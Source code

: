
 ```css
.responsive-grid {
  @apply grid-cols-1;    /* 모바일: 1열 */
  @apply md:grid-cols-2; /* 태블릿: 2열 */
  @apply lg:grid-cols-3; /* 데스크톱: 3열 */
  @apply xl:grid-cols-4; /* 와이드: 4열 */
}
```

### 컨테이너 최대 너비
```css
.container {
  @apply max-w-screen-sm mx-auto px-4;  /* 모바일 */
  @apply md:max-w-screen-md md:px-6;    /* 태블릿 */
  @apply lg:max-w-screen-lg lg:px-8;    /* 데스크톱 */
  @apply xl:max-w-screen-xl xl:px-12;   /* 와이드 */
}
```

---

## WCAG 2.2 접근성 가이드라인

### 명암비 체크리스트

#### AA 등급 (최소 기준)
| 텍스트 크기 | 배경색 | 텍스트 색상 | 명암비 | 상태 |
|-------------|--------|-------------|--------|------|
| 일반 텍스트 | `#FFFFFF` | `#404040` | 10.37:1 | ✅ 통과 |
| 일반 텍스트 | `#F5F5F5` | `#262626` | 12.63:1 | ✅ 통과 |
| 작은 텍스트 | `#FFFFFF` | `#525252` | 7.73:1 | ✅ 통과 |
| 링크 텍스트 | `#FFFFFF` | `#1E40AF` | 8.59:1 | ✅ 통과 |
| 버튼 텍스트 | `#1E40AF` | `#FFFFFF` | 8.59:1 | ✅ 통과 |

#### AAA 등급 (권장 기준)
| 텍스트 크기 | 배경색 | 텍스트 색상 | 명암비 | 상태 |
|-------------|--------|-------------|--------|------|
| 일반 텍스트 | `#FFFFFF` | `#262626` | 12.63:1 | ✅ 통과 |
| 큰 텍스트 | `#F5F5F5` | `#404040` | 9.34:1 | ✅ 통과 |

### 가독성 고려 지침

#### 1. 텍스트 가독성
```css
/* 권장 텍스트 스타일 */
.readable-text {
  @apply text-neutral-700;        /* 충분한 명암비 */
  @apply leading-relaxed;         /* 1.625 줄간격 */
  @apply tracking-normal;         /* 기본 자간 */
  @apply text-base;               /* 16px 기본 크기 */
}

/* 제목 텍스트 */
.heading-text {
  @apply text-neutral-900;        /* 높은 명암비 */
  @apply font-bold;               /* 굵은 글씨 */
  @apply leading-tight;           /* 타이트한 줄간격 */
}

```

---

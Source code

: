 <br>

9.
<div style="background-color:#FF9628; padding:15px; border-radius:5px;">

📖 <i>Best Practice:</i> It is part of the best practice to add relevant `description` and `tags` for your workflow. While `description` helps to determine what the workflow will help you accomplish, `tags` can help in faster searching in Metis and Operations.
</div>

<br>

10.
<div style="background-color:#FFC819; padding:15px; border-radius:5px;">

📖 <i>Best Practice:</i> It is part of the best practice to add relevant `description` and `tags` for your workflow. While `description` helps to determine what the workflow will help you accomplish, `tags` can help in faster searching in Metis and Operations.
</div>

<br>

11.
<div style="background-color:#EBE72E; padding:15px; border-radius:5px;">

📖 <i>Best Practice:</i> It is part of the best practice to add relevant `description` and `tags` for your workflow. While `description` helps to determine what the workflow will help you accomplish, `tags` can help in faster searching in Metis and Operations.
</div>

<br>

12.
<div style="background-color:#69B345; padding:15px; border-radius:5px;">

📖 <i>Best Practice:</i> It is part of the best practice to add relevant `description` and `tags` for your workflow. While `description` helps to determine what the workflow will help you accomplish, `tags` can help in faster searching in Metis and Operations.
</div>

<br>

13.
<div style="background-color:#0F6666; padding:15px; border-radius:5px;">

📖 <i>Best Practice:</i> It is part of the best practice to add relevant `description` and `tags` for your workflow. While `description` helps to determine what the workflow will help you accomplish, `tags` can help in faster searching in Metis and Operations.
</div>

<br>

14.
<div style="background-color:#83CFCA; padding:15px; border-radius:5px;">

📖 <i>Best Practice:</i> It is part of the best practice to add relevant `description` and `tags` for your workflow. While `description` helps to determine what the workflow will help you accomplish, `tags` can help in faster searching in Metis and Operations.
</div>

## THE TASK:
Find how many lines in the data above include the string "color", and give that number alone.

## OUTPUT OF THE TASK:
6